Repeat each record exactly, skipping the pictures.

Start of Block

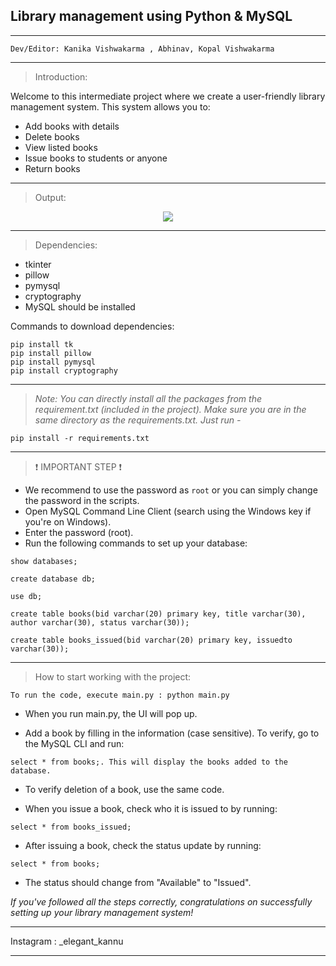 ## Library management using Python & MySQL
-----------------------------------------------------------------------------------------------------------------------------------------------------------------------------------

```
Dev/Editor: Kanika Vishwakarma , Abhinav, Kopal Vishwakarma
```
-----------------------------------------------------------------------------------------------------------------------------------------------------------------------------------

>Introduction:

Welcome to this intermediate project where we create a user-friendly library management system. This system allows you to:
- Add books with details
- Delete books
- View listed books
- Issue books to students or anyone
- Return books

-----------------------------------------------------------------------------------------------------------------------------------------------------------------------------------

> Output:

<center><img src = "https://user-images.githubusercontent.com/86551444/141800135-68801eeb-3dff-4808-b700-f1e0ce6758af.PNG"/></center>

-----------------------------------------------------------------------------------------------------------------------------------------------------------------------------------

>Dependencies:

- tkinter
- pillow
- pymysql
- cryptography
- MySQL should be installed

Commands to download dependencies:
```
pip install tk
pip install pillow
pip install pymysql
pip install cryptography
```
---------------------------------------------------------------------------------------------------------------------------------------------------------------------------------

>_Note: You can directly install all the packages from the requirement.txt (included in the project). Make sure you are in the same directory as the requirements.txt. Just run -_ 

```
pip install -r requirements.txt
```

---------------------------------------------------------------------------------------------------------------------------------------------------------------------------------

>❗ IMPORTANT STEP ❗

- We recommend to use the password as ```root``` or you can simply change the password in the scripts.
- Open MySQL Command Line Client (search using the Windows key if you're on Windows).
- Enter the password (root).
- Run the following commands to set up your database:

```
show databases;
```

```
create database db;
```

```
use db;
```

```
create table books(bid varchar(20) primary key, title varchar(30), author varchar(30), status varchar(30));
```

```
create table books_issued(bid varchar(20) primary key, issuedto varchar(30));
```

---------------------------------------------------------------------------------------------------------------------------------------------------------------------------------
 
 >How to start working with the project:

```  
To run the code, execute main.py : python main.py
```

- When you run main.py, the UI will pop up.

- Add a book by filling in the information (case sensitive). To verify, go to the MySQL CLI and run:

```
select * from books;. This will display the books added to the database.
```

- To verify deletion of a book, use the same code.

- When you issue a book, check who it is issued to by running: 
```
select * from books_issued;
```

- After issuing a book, check the status update by running: 

```
select * from books;
```

- The status should change from "Available" to "Issued".

_If you've followed all the steps correctly, congratulations on successfully setting up your library management system!_

---------------------------------------------------------------------------------------------------------------------------------------------------------------------------------       

Instagram : _elegant_kannu

--------------------------------------------------------------------------------------------------------------------------------------------------------------------------------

End of Block

▶ [Solution]:
 ## Library management using Python & MySQL
-----------------------------------------------------------------------------------------------------------------------------------------------------------------------------------

```
Dev/Editor: Kanika Vishwakarma , Abhinav, Kopal Vishwakarma
```
-----------------------------------------------------------------------------------------------------------------------------------------------------------------------------------

>Introduction:

Welcome to this intermediate project where we create a user-friendly library management system. This system allows you to:
- Add books with details
- Delete books
- View listed books
- Issue books to students or anyone
- Return books

-----------------------------------------------------------------------------------------------------------------------------------------------------------------------------------

> Output:

<center><img src = "https://user-images.githubusercontent.com/86551444/141800135-68801eeb-3dff-4808-b700-f1e0ce6758af.PNG"/></center>

-----------------------------------------------------------------------------------------------------------------------------------------------------------------------------------

>Dependencies:

- tkinter
- pillow
- pymysql
- cryptography
- MySQL should be installed

Commands to download dependencies:
```
pip install tk
pip install pillow
pip install pymysql
pip install cryptography
```
---------------------------------------------------------------------------------------------------------------------------------------------------------------------------------

>_Note: You can directly install all the packages from the requirement.txt (included in the project). Make sure you are in the same directory as the requirements.txt. Just run -_ 

```
pip install -r requirements.txt
```

---------------------------------------------------------------------------------------------------------------------------------------------------------------------------------

>❗ IMPORTANT STEP ❗

- We recommend to use the password as ```root``` or you can simply change the password in the scripts.
- Open MySQL Command Line Client (search using the Windows key if you're on Windows).
- Enter the password (root).
- Run the following commands to set up your database:

```
show databases;
```

```
create database db;
```

```
use db;
```

```
create table books(bid varchar(20) primary key, title varchar(30), author varchar(30), status varchar(30));
```

```
create table books_issued(bid varchar(20) primary key, issuedto varchar(30));
```

---------------------------------------------------------------------------------------------------------------------------------------------------------------------------------
 
 >How to start working with the project:

```  
To run the code, execute main.py : python main.py
```

- When you run main.py, the UI will pop up.

- Add a book by filling in the information (case sensitive). To verify, go to the MySQL CLI and run:

```
select * from books;. This will display the books added to the database.
```

- To verify deletion of a book, use the same code.

- When you issue a book, check who it is issued to by running: 
```
select * from books_issued;
```

- After issuing a book, check the status update by running: 

```
select * from books;
```

- The status should change from "Available" to "Issued".

_If you've followed all the steps correctly, congratulations on successfully setting up your library management system!_

---------------------------------------------------------------------------------------------------------------------------------------------------------------------------------       

Instagram : _elegant_kannu

--------------------------------------------------------------------------------------------------------------------------------------------------------------------------------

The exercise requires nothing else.